Sometimes when I am standing in the cashier line at the local supermarket, I tend to people watch. I see teenagers with nose rings and the newest iPhones talking about *insert current musical heartthrob* looking through the snack foods; a young professional buying one steak, a few twigs of asparagus, and a sweet potato; an elderly woman pondering the peaches and strawberries. Then there is me and my wife deciding what kind of Captain Crunch cereal to get. As I look around, I have to wonder, does God know all these people by name? I ask myself. Do they really matter to Him?

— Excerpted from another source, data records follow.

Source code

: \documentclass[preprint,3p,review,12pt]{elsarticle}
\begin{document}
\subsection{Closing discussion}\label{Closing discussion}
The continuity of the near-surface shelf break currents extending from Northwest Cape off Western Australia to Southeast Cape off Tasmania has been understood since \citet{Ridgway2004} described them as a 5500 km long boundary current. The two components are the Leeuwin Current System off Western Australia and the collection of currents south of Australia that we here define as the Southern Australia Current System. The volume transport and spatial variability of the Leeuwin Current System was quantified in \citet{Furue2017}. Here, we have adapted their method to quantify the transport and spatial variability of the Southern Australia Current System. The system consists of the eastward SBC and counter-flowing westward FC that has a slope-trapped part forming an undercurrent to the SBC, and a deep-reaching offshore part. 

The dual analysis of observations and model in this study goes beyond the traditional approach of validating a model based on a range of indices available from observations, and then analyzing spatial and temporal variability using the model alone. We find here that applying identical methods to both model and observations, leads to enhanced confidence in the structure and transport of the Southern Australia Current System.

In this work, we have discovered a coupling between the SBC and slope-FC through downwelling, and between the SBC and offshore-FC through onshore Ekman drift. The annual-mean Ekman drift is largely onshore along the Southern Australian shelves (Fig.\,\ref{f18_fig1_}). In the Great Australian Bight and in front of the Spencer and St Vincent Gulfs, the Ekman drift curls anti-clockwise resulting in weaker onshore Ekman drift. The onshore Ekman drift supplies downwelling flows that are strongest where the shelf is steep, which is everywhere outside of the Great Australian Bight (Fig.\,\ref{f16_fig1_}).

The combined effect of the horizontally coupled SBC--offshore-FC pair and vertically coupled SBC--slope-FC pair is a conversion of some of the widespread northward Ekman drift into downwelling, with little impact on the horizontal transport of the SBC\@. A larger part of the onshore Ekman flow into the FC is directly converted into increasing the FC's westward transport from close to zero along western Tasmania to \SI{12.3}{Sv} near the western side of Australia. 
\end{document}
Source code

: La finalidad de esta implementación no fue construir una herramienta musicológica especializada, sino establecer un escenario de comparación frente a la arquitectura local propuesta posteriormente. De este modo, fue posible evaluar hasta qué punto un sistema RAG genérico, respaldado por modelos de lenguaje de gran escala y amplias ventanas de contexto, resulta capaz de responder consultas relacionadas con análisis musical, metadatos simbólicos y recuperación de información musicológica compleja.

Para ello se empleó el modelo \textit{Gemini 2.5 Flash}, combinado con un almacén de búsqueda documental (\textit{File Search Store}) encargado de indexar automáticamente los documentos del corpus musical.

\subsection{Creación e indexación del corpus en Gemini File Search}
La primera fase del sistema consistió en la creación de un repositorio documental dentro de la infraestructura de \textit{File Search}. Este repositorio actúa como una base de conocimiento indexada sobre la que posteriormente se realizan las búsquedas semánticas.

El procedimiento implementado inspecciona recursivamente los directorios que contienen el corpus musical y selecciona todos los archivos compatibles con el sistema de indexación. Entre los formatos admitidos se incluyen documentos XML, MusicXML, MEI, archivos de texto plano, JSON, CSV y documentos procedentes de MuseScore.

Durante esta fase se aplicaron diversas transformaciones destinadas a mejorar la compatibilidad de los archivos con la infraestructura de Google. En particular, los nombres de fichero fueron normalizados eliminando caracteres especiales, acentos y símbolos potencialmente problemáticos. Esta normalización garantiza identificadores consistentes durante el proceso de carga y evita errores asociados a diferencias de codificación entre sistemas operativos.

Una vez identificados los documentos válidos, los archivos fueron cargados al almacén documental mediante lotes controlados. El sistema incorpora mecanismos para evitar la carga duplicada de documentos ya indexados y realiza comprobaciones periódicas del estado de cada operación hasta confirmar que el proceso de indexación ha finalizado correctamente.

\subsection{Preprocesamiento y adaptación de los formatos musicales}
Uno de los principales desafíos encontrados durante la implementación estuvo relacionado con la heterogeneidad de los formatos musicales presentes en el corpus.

The Maker of all things is the Maker of all human beings and each of us is deemed worthy of His individual attention and love. God demonstrated that love in person on the gnarly hills of Israel and ultimately on the cross. Christ even referred to this when he said: “Greater love has no one than this: to lay down one’s life for one’s friends.” (John 15:13)
When Jesus visited earth in the form of a servant, He showed that the hand of God is not too big for the smallest person in the world. It is a hand engraved with our individual names and engraved also with wounds, the cost to God of loving us so much.
Now, when I find myself floundering in self-pity, overwhelmed by the ache of loneliness that is explained so well in books like Job and Ecclesiastes, I turn to the Gospel accounts of Jesus’s stories and deeds. If I resolve that my existence “under the sun” (Eccl. 1:3) makes no difference to God, I contradict one of the main reasons God came to earth. To the question “Do I matter?”, Jesus is indeed the answer.